There were curtains in the window, which had to be held up by something. I started working my fingers absently through my hair under the water. Appreciating mildly that it was the first tub I could actually stretch out into and be fully submerged.

I'll use the sheets. I could create a rope by tying some strips together. The warm water was lulling me, the slick black void in my chest humming in disapproval at my schemes, determined to convince me otherwise.

I lost track for a moment, coming too again when I noticed the water had gone cold. Sighing as I dipped my head under the water, reworking my fingers through the tangles, finishing what I had started. I counted the honks on the neighboring street as I worked. Eager to have something to focus on.
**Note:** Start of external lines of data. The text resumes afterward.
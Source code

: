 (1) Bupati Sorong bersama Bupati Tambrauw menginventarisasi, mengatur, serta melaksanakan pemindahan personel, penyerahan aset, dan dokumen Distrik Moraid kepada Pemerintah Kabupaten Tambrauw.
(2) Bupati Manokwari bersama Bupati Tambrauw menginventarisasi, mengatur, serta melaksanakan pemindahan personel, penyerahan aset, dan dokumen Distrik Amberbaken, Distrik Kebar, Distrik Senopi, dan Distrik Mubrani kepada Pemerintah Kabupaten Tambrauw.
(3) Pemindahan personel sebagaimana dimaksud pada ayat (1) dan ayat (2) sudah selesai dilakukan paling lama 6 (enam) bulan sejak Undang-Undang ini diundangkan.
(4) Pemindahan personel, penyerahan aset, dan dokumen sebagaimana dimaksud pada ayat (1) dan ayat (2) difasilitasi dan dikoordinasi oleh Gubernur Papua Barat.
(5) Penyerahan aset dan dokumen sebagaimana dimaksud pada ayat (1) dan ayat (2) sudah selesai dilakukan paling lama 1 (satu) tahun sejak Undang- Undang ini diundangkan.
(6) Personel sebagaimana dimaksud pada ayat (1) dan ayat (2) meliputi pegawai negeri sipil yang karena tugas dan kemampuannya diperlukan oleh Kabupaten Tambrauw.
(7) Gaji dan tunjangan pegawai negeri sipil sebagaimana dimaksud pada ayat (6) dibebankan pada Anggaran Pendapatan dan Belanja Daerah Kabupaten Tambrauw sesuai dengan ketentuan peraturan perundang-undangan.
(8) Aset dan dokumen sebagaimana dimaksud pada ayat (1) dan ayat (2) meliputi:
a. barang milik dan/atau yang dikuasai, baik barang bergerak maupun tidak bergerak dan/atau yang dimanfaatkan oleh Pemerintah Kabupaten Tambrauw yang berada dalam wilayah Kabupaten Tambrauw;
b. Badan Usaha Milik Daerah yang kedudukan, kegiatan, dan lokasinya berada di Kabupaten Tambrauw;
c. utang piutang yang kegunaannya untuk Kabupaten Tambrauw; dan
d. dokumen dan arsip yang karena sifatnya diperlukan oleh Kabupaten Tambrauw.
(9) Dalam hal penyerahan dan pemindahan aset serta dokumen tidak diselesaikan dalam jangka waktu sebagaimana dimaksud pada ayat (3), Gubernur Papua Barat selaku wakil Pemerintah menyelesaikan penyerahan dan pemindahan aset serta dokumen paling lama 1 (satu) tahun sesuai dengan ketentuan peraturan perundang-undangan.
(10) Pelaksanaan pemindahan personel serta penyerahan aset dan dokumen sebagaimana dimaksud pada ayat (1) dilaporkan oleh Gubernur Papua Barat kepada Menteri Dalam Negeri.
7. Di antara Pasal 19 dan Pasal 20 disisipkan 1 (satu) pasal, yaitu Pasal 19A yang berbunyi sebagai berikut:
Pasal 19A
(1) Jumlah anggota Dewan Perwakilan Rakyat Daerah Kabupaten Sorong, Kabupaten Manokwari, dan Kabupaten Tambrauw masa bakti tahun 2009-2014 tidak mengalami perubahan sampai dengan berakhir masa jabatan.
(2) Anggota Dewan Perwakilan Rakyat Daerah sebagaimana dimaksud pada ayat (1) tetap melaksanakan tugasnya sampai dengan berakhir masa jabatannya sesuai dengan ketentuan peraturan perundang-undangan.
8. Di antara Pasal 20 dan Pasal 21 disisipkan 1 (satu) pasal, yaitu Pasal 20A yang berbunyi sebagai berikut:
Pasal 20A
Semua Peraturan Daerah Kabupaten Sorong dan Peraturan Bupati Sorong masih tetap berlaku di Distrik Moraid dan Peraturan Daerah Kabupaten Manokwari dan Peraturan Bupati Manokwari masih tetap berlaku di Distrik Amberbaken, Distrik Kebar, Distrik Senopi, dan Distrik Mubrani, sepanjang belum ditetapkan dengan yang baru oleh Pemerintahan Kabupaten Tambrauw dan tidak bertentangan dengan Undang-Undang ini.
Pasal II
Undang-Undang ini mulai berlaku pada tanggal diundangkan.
The city was bustling and still the same in that regard, at least.

I tossed the torn, wet hair wrapped around my fingers into the little trash, stepping out and wrapping my body in the extra-large towel. I scrunched my hair, trying to remove as much water as possible, searching through empty drawers for something to secure my hair, and coming up empty. I was on suicide watch it seemed. I moved to my bed, desperately trying to ignore each icy drip down my spine.

I took the bedspread, gathering the silky top sheet in wrinkled fists. Making quick work as I tore long tendrils off the queen-sized silk. I pushed the heavy purple drapes aside, the only dark and broody thing besides me in this light and fluffy room. Revealing a small alcove cutout in the wall, a nook meant for reading or embroidering since the house seemed old enough to entertain the idea of bored housewives and forlorn daughters.